Within the continuing ProService division, revenue was £118.9m and Underlying EBITDA was £2.8m. Versus proforma 2024 for the same six-month period, that implies a 13% revenue decline and a £3.9m EBITDA step-down.
Actual net debt at 30 September 2025 was £86.0m, including lease liabilities. However, on a proforma basis as if the 17 November transactions had completed on 30 September, net debt falls to £24.8m, with proforma net assets of £62.5m. Gross bank debt was £44.9m in both cases.
There are a few moving parts to watch:
The Board has flagged a material uncertainty over going concern until the refinancing is secured, given potential covenant pressure while the new arrangements bed in. Lender waivers and adjusted covenants have been agreed to support the transition period.
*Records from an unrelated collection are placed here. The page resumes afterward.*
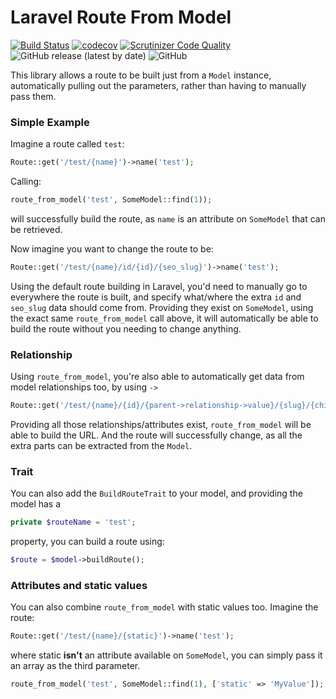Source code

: # Laravel Route From Model

[![Build Status](https://travis-ci.com/TomHart/laravel-route-from-model.svg?branch=master)](https://travis-ci.com/TomHart/laravel-route-from-model)
[![codecov](https://codecov.io/gh/TomHart/laravel-route-from-model/branch/master/graph/badge.svg)](https://codecov.io/gh/TomHart/laravel-route-from-model)
[![Scrutinizer Code Quality](https://scrutinizer-ci.com/g/TomHart/laravel-route-from-model/badges/quality-score.png?b=master)](https://scrutinizer-ci.com/g/TomHart/laravel-route-from-model/?branch=master)
![GitHub release (latest by date)](https://img.shields.io/github/v/release/TomHart/laravel-route-from-model?color=green)
![GitHub](https://img.shields.io/github/license/TomHart/laravel-route-from-model?color=green)

This library allows a route to be built just from a `Model` instance, automatically pulling out the parameters, rather
than having to manually pass them.


### Simple Example
Imagine a route called `test`:
     
```php
Route::get('/test/{name}')->name('test');
```
Calling:

```php
route_from_model('test', SomeModel::find(1));
```
will successfully build the route, as `name` is an attribute on `SomeModel` that can be retrieved.

Now imagine you want to change the route to be:

```php
Route::get('/test/{name}/id/{id}/{seo_slug}')->name('test');
```

Using the default route building in Laravel, you'd need to manually go to everywhere the route
is built, and specify what/where the extra `id` and `seo_slug` data should come from. Providing they
exist on `SomeModel`, using the exact same `route_from_model` call above, it will automatically be able
to build the route without you needing to change anything. 

### Relationship

Using `route_from_model`, you're also able to automatically get data from model relationships too, by using `->`

```php
Route::get('/test/{name}/{id}/{parent->relationship->value}/{slug}/{child->value}')->name('test');
```
Providing all those relationships/attributes exist, `route_from_model` will be able to build the URL.
And the route will successfully change, as all the extra parts can be extracted from the `Model`.

### Trait
You can also add the `BuildRouteTrait` to your model, and providing the model has a 

```php
private $routeName = 'test';
```    
property, you can build a route using:

```php
$route = $model->buildRoute();
```

### Attributes and static values
You can also combine `route_from_model` with static values too. Imagine the route: 

```php
Route::get('/test/{name}/{static}')->name('test');
```
where static **isn't** an attribute available on `SomeModel`, you can simply pass it an array as the third parameter.

```php
route_from_model('test', SomeModel::find(1), ['static' => 'MyValue']);
```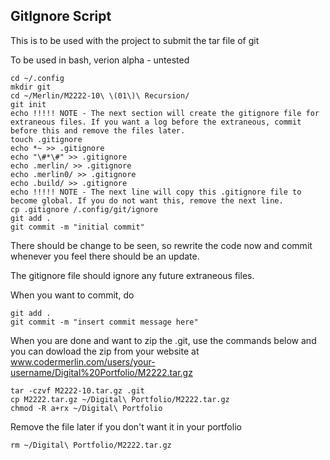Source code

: ## GitIgnore Script
This is to be used with the project to submit the tar file of git

To be used in bash, verion alpha - untested

```
cd ~/.config
mkdir git
cd ~/Merlin/M2222-10\ \(01\)\ Recursion/
git init
echo !!!!! NOTE - The next section will create the gitignore file for extraneous files. If you want a log before the extraneous, commit before this and remove the files later.
touch .gitignore
echo *~ >> .gitignore
echo "\#*\#" >> .gitignore
echo .merlin/ >> .gitignore
echo .merlin0/ >> .gitignore
echo .build/ >> .gitignore
echo !!!!! NOTE - The next line will copy this .gitignore file to become global. If you do not want this, remove the next line.
cp .gitignore /.config/git/ignore
git add .
git commit -m "initial commit"
```
There should be change to be seen, so rewrite the code now and commit whenever you feel there should be an update.

The gitignore file should ignore any future extraneous files.

When you want to commit, do
```
git add .
git commit -m "insert commit message here"
```

When you are done and want to zip the .git, use the commands below and you can dowload the zip from your website at 
www.codermerlin.com/users/your-username/Digital%20Portfolio/M2222.tar.gz
```
tar -czvf M2222-10.tar.gz .git
cp M2222.tar.gz ~/Digital\ Portfolio/M2222.tar.gz
chmod -R a+rx ~/Digital\ Portfolio
```

Remove the file later if you don't want it in your portfolio
```
rm ~/Digital\ Portfolio/M2222.tar.gz
```
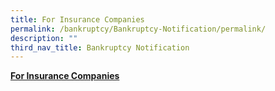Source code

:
 ```yaml
---
title: For Insurance Companies
permalink: /bankruptcy/Bankruptcy-Notification/permalink/
description: ""
third_nav_title: Bankruptcy Notification
---
```

<u><b>For Insurance Companies</b></u><br>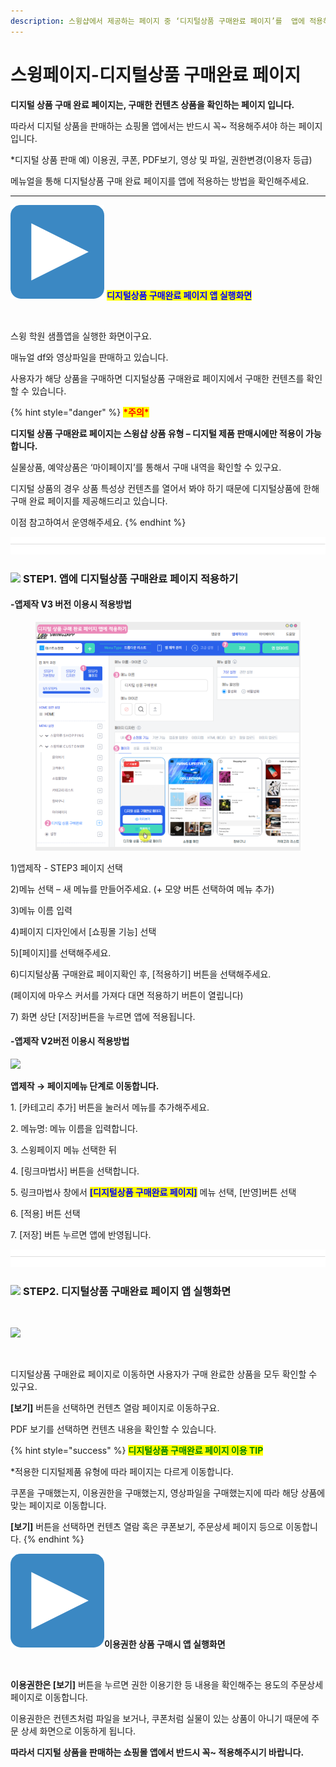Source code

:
 ```yaml
---
description: 스윙샵에서 제공하는 페이지 중 ‘디지털상품 구매완료 페이지’를  앱에 적용하는 방법
---
```


# 스윙페이지-디지털상품 구매완료 페이지

**디지털 상품 구매 완료 페이지는, 구매한 컨텐츠 상품을 확인하는 페이지 입니다.**

따라서 디지털 상품을 판매하는 쇼핑몰 앱에서는 반드시 꼭\~ 적용해주셔야 하는 페이지입니다.&#x20;

\*디지털 상품 판매 예) 이용권, 쿠폰, PDF보기, 영상 및 파일, 권한변경(이용자 등급)

메뉴얼을 통해 디지털상품 구매 완료 페이지를 앱에 적용하는 방법을 확인해주세요.&#x20;

***

<img src="../../.gitbook/assets/image (5) (1) (1) (1).png" alt="" data-size="line"> <mark style="color:blue;">**디지털상품 구매완료 페이지 앱 실행화면**</mark>

<div align="left"><img src="https://wp.swing2app.co.kr/wp-content/uploads/2021/02/%EB%94%94%EC%A7%80%ED%84%B8%EA%B5%AC%EB%A7%A4%EC%99%84%EB%A3%8C.1png.png" alt=""></div>

스윙 학원 샘플앱을 실행한 화면이구요.

매뉴얼 df와 영상파일을 판매하고 있습니다.

사용자가 해당 상품을 구매하면 디지털상품 구매완료 페이지에서 구매한 컨텐츠를 확인할 수 있습니다.

{% hint style="danger" %}
<mark style="color:red;">**\*주의\***</mark>

**디지털 상품 구매완료 페이지는 스윙샵 상품 유형 – 디지털 제품 판매시에만 적용이 가능합니다.**

실물상품, 예약상품은 ‘마이페이지’를 통해서 구매 내역을 확인할 수 있구요.

디지털 상품의 경우 상품 특성상 컨텐츠를 열어서 봐야 하기 때문에 디지털상품에 한해 구매 완료 페이지를 제공해드리고 있습니다.

이점 참고하여서 운영해주세요.
{% endhint %}

![](<../../.gitbook/assets/구분선 (1) (1) (1).PNG>)

### ![](https://wp.swing2app.co.kr/wp-content/uploads/2020/04/%EB%8B%A8%EB%9D%BD1-1.png) **STEP1. 앱에 디지털상품 구매완료 페이지 적용하기**

#### **-앱제작 V3 버전 이용시 적용방법**

<figure><img src="../../.gitbook/assets/디지털구매완료.png" alt=""><figcaption></figcaption></figure>

1\)앱제작 - STEP3 페이지 선택

2\)메뉴 선택 – 새 메뉴를 만들어주세요. (+ 모양 버튼 선택하여 메뉴 추가)

3\)메뉴 이름 입력

4\)페이지 디자인에서 \[쇼핑몰 기능] 선택

5\)\[페이지]를 선택해주세요.&#x20;

6\)디지털상품 구매완료 페이지확인 후, \[적용하기] 버튼을 선택해주세요.&#x20;

(페이지에 마우스 커서를 가져다 대면 적용하기 버튼이 열립니다)

7\) 화면 상단 \[저장]버튼을 누르면 앱에 적용됩니다.



#### &#x20;**-앱제작 V2버전 이용시 적용방법**

![](https://wp.swing2app.co.kr/wp-content/uploads/2021/02/%EB%94%94%EC%A7%80%ED%84%B8%EA%B5%AC%EB%A7%A4%EC%99%84%EB%A3%8C.png)

**앱제작  → 페이지메뉴 단계로 이동합니다.**

1\. \[카테고리 추가] 버튼을 눌러서 메뉴를 추가해주세요.&#x20;

2\. 메뉴명: 메뉴 이름을 입력합니다.

3\. 스윙페이지 메뉴 선택한 뒤

4\. \[링크마법사] 버튼을 선택합니다.

5\. 링크마법사 창에서 <mark style="color:blue;">**\[디지털상품 구매완료 페이지]**</mark> 메뉴 선택, \[반영]버튼 선택

6\. \[적용] 버튼 선택

7\. \[저장] 버튼 누르면 앱에 반영됩니다.

![](<../../.gitbook/assets/구분선 (1) (1) (1).PNG>)

### ![](https://wp.swing2app.co.kr/wp-content/uploads/2020/04/%EB%8B%A8%EB%9D%BD1-1.png) **STEP2. 디지털상품 구매완료 페이지 앱 실행화면**

<div align="left"><img src="https://wp.swing2app.co.kr/wp-content/uploads/2021/02/%EB%85%B9%ED%99%94_2021_02_28_03_46_38_29.gif" alt=""></div>

![](https://wp.swing2app.co.kr/wp-content/uploads/2021/02/%EB%94%94%EC%A7%80%ED%84%B8%EA%B5%AC%EB%A7%A4%EC%99%84%EB%A3%8C2.png)

<div align="left"><img src="https://wp.swing2app.co.kr/wp-content/uploads/2021/02/%EB%94%94%EC%A7%80%ED%84%B8%EA%B5%AC%EB%A7%A4%EC%99%84%EB%A3%8C3.png" alt=""></div>

디지털상품 구매완료 페이지로 이동하면 사용자가 구매 완료한 상품을 모두 확인할 수 있구요.

**\[보기]** 버튼을 선택하면 컨텐츠 열람 페이지로 이동하구요.

PDF 보기를 선택하면 컨텐츠 내용을 확인할 수 있습니다.&#x20;

{% hint style="success" %}
<mark style="color:green;">**디지털상품 구매완료 페이지 이용 TIP**</mark>

\*적용한 디지털제품 유형에 따라 페이지는 다르게 이동합니다.

쿠폰을 구매했는지, 이용권한을 구매했는지, 영상파일을 구매했는지에 따라 해당 상품에 맞는 페이지로 이동합니다.&#x20;

**\[보기]** 버튼을 선택하면 컨텐츠 열람 혹은 쿠폰보기, 주문상세 페이지 등으로 이동합니다.&#x20;
{% endhint %}



<img src="../../.gitbook/assets/image (3) (1) (1) (1).png" alt="" data-size="line">**이용권한 상품 구매시 앱 실행화면**

<div align="left"><img src="https://wp.swing2app.co.kr/wp-content/uploads/2021/02/%EB%85%B9%ED%99%94_2021_02_28_03_49_47_21.gif" alt=""></div>

**이용권한은 \[보기]** 버튼을 누르면 권한 이용기한 등 내용을 확인해주는 용도의 주문상세 페이지로 이동합니다.

이용권한은 컨텐츠처럼 파일을 보거나, 쿠폰처럼 실물이 있는 상품이 아니기 때문에 주문 상세 화면으로 이동하게 됩니다.

&#x20;**따라서 디지털 상품을 판매하는 쇼핑몰 앱에서 반드시 꼭\~ 적용해주시기 바랍니다.**&#x20;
Management now expects FY26 revenue of approximately £260m for continuing operations (excluding THSC) and Underlying EBITDA around break even, reflecting disruption and ramp costs after the Speedy agreement. The Board expects FY27 to be in line with market expectations despite no visible improvement in trading conditions yet, and reiterates that the Speedy supply agreement should enhance net margins and be earnings-accretive in the year ending March 2027.
Key risks remain macroeconomic conditions, with strategy execution risk elevated due to the scale of the transformation.
This is a classic short-term pain, long-term gain setup. The strategic logic of a marketplace model in this sector is sound, and the Speedy agreement gives ProService contractual access to a large, sticky revenue pool it could not cost-effectively build alone. The post-deal proforma balance sheet is notably cleaner, which helps.
But integration friction, a tough construction backdrop, and an unfinished refinancing keep risk elevated over the next couple of quarters. For investors, the crux is whether the FY27 earnings-accretive promise holds. If execution stays on track and financing is secured on acceptable terms, today’s reset could prove the low-water mark for profitability in the new ProService era.